# Load Data

In [0]:
import pyspark.sql.functions as F
from functools import reduce
from pyspark.sql import Window

In [0]:
#### file paths
# delta table paths for geo_df, pin_df and user_df
delta_base_path = "/mnt/pinterest_data/delta_tables/"

#### Paths for raw/original data
raw_delta_geo_path = delta_base_path + "raw/geo"
raw_delta_pin_path = delta_base_path + "raw/pin"
raw_delta_user_path = delta_base_path + "raw/user"
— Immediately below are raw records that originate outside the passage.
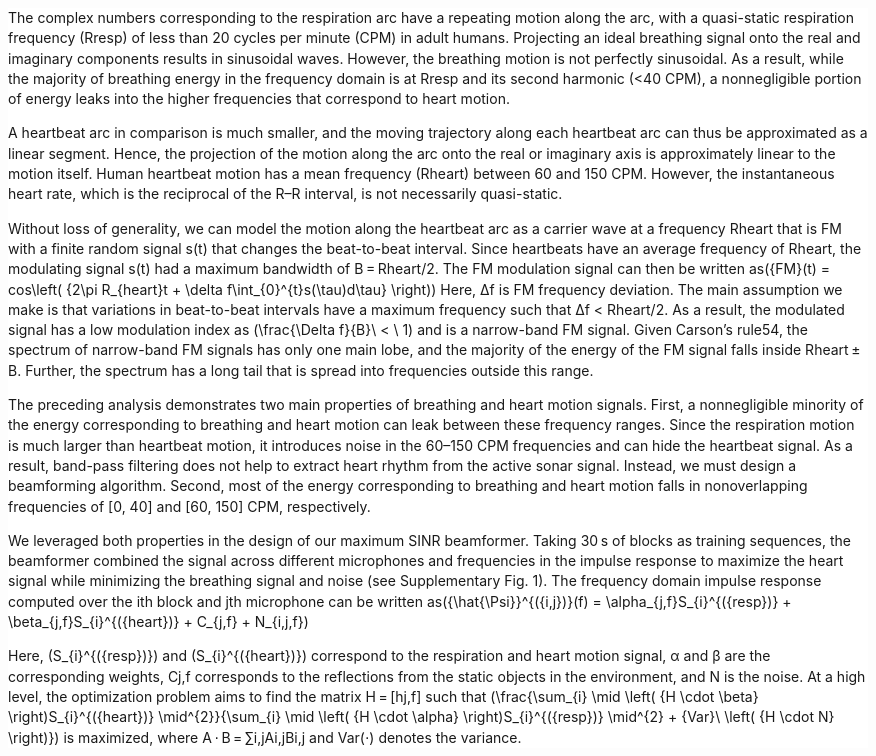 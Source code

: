 The complex numbers corresponding to the respiration arc have a repeating motion along the arc, with a quasi-static respiration frequency (Rresp) of less than 20 cycles per minute (CPM) in adult humans. Projecting an ideal breathing signal onto the real and imaginary components results in sinusoidal waves. However, the breathing motion is not perfectly sinusoidal. As a result, while the majority of breathing energy in the frequency domain is at Rresp and its second harmonic (<40 CPM), a nonnegligible portion of energy leaks into the higher frequencies that correspond to heart motion.

A heartbeat arc in comparison is much smaller, and the moving trajectory along each heartbeat arc can thus be approximated as a linear segment. Hence, the projection of the motion along the arc onto the real or imaginary axis is approximately linear to the motion itself. Human heartbeat motion has a mean frequency (Rheart) between 60 and 150 CPM. However, the instantaneous heart rate, which is the reciprocal of the R–R interval, is not necessarily quasi-static.

Without loss of generality, we can model the motion along the heartbeat arc as a carrier wave at a frequency Rheart that is FM with a finite random signal s(t) that changes the beat-to-beat interval. Since heartbeats have an average frequency of Rheart, the modulating signal s(t) had a maximum bandwidth of B = Rheart/2. The FM modulation signal can then be written as\({FM}(t) = cos\left( {2\pi R_{heart}t + \delta f\int_{0}^{t}s(\tau)d\tau} \right)\) Here, Δf is FM frequency deviation. The main assumption we make is that variations in beat-to-beat intervals have a maximum frequency such that Δf < Rheart/2. As a result, the modulated signal has a low modulation index as \(\frac{\Delta f}{B}\  < \ 1\)  and is a narrow-band FM signal. Given Carson’s rule54, the spectrum of narrow-band FM signals has only one main lobe, and the majority of the energy of the FM signal falls inside Rheart ± B. Further, the spectrum has a long tail that is spread into frequencies outside this range.

The preceding analysis demonstrates two main properties of breathing and heart motion signals. First, a nonnegligible minority of the energy corresponding to breathing and heart motion can leak between these frequency ranges. Since the respiration motion is much larger than heartbeat motion, it introduces noise in the 60–150 CPM frequencies and can hide the heartbeat signal. As a result, band-pass filtering does not help to extract heart rhythm from the active sonar signal. Instead, we must design a beamforming algorithm. Second, most of the energy corresponding to breathing and heart motion falls in nonoverlapping frequencies of [0, 40] and [60, 150] CPM, respectively.

We leveraged both properties in the design of our maximum SINR beamformer. Taking 30 s of blocks as training sequences, the beamformer combined the signal across different microphones and frequencies in the impulse response to maximize the heart signal while minimizing the breathing signal and noise (see Supplementary Fig. 1). The frequency domain impulse response computed over the ith block and jth microphone can be written as\({\hat{\Psi}}^{({i,j})}(f) = \alpha_{j,f}S_{i}^{({resp})} + \beta_{j,f}S_{i}^{({heart})} + C_{j,f} + N_{i,j,f}\)

Here, \(S_{i}^{({resp})}\)  and \(S_{i}^{({heart})}\)  correspond to the respiration and heart motion signal, α and β are the corresponding weights, Cj,f corresponds to the reflections from the static objects in the environment, and N is the noise. At a high level, the optimization problem aims to find the matrix H = [hj,f] such that \(\frac{\sum_{i} \mid \left( {H \cdot \beta} \right)S_{i}^{({heart})} \mid^{2}}{\sum_{i} \mid \left( {H \cdot \alpha} \right)S_{i}^{({resp})} \mid^{2} + {Var}\ \left( {H \cdot N} \right)}\)  is maximized, where A ⋅ B = ∑i,jAi,jBi,j and Var(⋅) denotes the variance.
#### Paths for transformed/processed data
transformed_delta_geo_path = delta_base_path + "transformed/geo"
transformed_delta_pin_path = delta_base_path + "transformed/pin"
transformed_delta_user_path = delta_base_path + "transformed/user"

In [0]:
# load the dataframes and check schema
df_pin = spark.read.format("delta").load(transformed_delta_pin_path)
df_geo = spark.read.format("delta").load(transformed_delta_geo_path)
df_user = spark.read.format("delta").load(transformed_delta_user_path)

df_pin.printSchema()
df_geo.printSchema()
df_user.printSchema()

In [0]:
# create views of the three dataframes to run sql queries on it
df_geo.createOrReplaceTempView("view_geo")
df_pin.createOrReplaceTempView("view_pin")
df_user.createOrReplaceTempView("view_user")

# Find the most popular category in each country

## Spark

In [0]:
# create a window function that is partitioned by 'country' and ordered in descending order
window = Window.partitionBy("country").orderBy(F.desc("count"))

# join pinterest and geolocation data, group by country and category and then count the instances, then create a ranking column over the window function, filter by the first rank, drop the rank column and rename count column.
popular_category_in_each_country_spark = (df_pin.join(
    df_geo,
    on=df_pin.ind == df_geo.ind,
    how="inner"
)
.groupBy(
    "country", "category"
)
.agg(F.count("*").alias("count"))
.withColumn(
    "rank",
    F.rank().over(window)
)
.filter(F.col("rank") == 1)
.drop("rank")
.withColumnRenamed("count", "category_count")
)

In [0]:
display(popular_category_in_each_country_spark)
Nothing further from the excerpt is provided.